Remember, Yeast Raised Donuts are not cakes, but are living systems due to the yeast fermenting the dough. The fermentation is vital to the end product. Always trust  1 fermentation in making yeast donuts. It is extremely rare for any production problems to originate from excess fermentation of the yeast donut. It is better to think of a yeast donut as a fried bread product. There is usually more than one way to solve any one problem in yeast donuts. However, there is usually only one way that will solve the problem without creating new problems.

Never underestimate the importance of fermentation in yeast donuts. The fermentation process is a complex series of reactions that produces carbon dioxide, alcohol, and other chemicals. The pH level of the donut dough drops as the fermentation continues.
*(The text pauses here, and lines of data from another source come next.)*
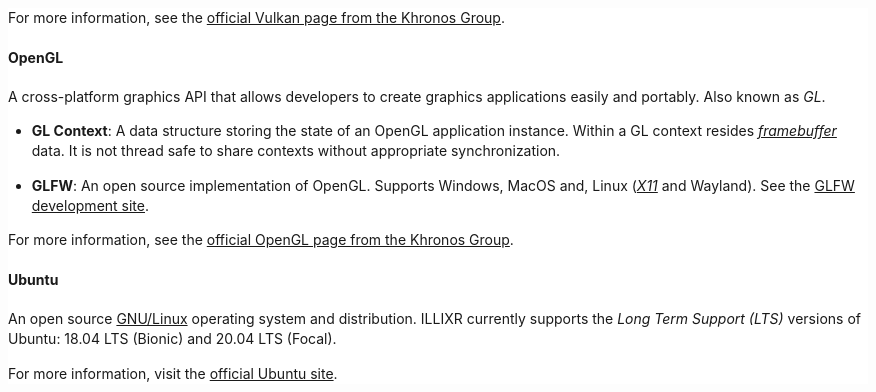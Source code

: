 For more information, see the [official Vulkan page from the Khronos Group][23].

#### OpenGL

A cross-platform graphics API that allows developers to create graphics applications
    easily and portably.
Also known as _GL_.

-   **GL Context**:
    A data structure storing the state of an OpenGL application instance.
    Within a GL context resides [_framebuffer_][72] data.
    It is not thread safe to share contexts without appropriate synchronization.

-   **GLFW**:
    An open source implementation of OpenGL.
    Supports Windows, MacOS and, Linux ([_X11_][22] and Wayland).
    See the [GLFW development site][26].

For more information, see the [official OpenGL page from the Khronos Group][24].

#### Ubuntu

An open source [GNU/Linux][3] operating system and distribution.
ILLIXR currently supports the _Long Term Support (LTS)_ versions of Ubuntu:
    18.04 LTS (Bionic)
    and
    20.04 LTS (Focal).

For more information, visit the [official Ubuntu site][29].


[//]: # (- References -)

[1]:    https://www.khronos.org/openxr
[2]:    https://monado.dev
[3]:    https://www.gnu.org/gnu/linux-and-gnu.en.html
[4]:    https://github.com/ILLIXR/ILLIXR
[5]:    https://www.x.org/releases/X11R7.7/doc/man/man1/Xvfb.1.xhtml
[6]:    https://docs.docker.com/get-started/overview
[7]:    https://yaml.org
[8]:    https://json-schema.org
[9]:    https://github.com/yaml/pyyaml
[10]:   https://pypi.org/project/pyyaml-include
[11]:   https://www.qemu.org
[12]:   https://godotengine.org
[13]:   https://en.wikipedia.org/wiki/Asynchronous_reprojection
[14]:   https://en.wikipedia.org/wiki/Inertial_measurement_unit
[15]:   https://en.wikipedia.org/wiki/Simultaneous_localization_and_mapping
[16]:   https://en.wikipedia.org/wiki/Head-mounted_display
[17]:   https://en.wikipedia.org/wiki/Framebuffer
[18]:   https://en.wikipedia.org/wiki/Pose_(computer_vision)
[19]:   https://en.wikipedia.org/wiki/Swap_chain
[20]:   https://en.wikipedia.org/wiki/Eye_tracking
[21]:   https://www.sqlite.org/index.html
[22]:   https://en.wikipedia.org/wiki/X_Window_System
[23]:   https://www.khronos.org/vulkan
[24]:   https://www.opengl.org
[25]:   https://en.wikipedia.org/wiki/Compositing_window_manager
[26]:   https://www.glfw.org
[27]:   https://en.wikipedia.org/wiki/Distortion_(optics)
[28]:   https://en.wikipedia.org/wiki/Chromatic_aberration
[29]:   https://ubuntu.com
[30]:   https://en.wikipedia.org/wiki/Visual_odometry

[//]: # (- Internal -)

[50]:   glossary.md#configuration
[51]:   api/html/classILLIXR_1_1phonebook.html
[52]:   api/html/classILLIXR_1_1threadloop.html
[53]:   api/html/classILLIXR_1_1plugin.html
[54]:   api/html/classILLIXR_1_1switchboard.html
[55]:   glossary.md#runner
[56]:   glossary.md#ground-truth
[57]:   glossary.md#pose
[58]:   glossary.md#monado
[59]:   glossary.md#xvfb
[60]:   modifying_a_plugin.md
[61]:   writing_your_plugin.md
[62]:   glossary.md#docker
[63]:   virtualization.md
[64]:   monado_illixr_runtime_overview.md
[65]:   monado_integration_dataflow.md
[66]:   glossary.md#yaml
[67]:   glossary.md#plugin
[68]:   illixr_plugins.md
[69]:   building_illixr.md#configuration
[70]:   glossary.md#openxr
[71]:   glossary.md#head-mounted-display
[72]:   glossary.md#framebuffer
[73]:   logging_and_metrics.md
[74]:   building_illixr.md
[75]:   monado_illixr_runtime_overview.md#translation-plugin
[76]:   glossary.md#simulataneous-localization-and-mapping
[77]:   glossary.md#visual-inertial-odometry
These chemicals and the yeast activity mellow the wheat gluten. The result is a far superior dough that has better volume, shelf life and taste. When yeast is first added to the donut dough, it is still in a relatively dormant state induced by the final stages of its manufacturing process.

This is especially true if dried yeast is being used. Proof times are very short when compared to bread and it is vital to take advantage of every opportunity to gain fermentation during this short process. If no pre-fermented dough (Scrap) or brew is added to the dough, the yeast activity is relatively low. The semi dormant yeast will still produce carbon dioxide to leaven the dough, but the other byproducts will not be produced that give the donut dough its strength. High sugar levels and salt will retard fermentation, high water levels speed up fermentation.

Since these factors cannot be changed, the only good way to get adequate fermentation is by controlling temperature, time and yeast levels. Low levels of sugar act as food for yeast and sugar will speed up the fermentation. However, at the higher sugar levels, the osmotic pressure exerted by the sugar will slow down the yeast. In a lean yeast donut sugar will speed up fermentation, but in a rich dough, the sugar will slow it down. It is vital to be aware of this difference. The goal of fermentation is matching the time when the yeast is producing the maximum amount of carbon dioxide and when the gluten is the strongest. This will produce yeast raised donuts with the best volume.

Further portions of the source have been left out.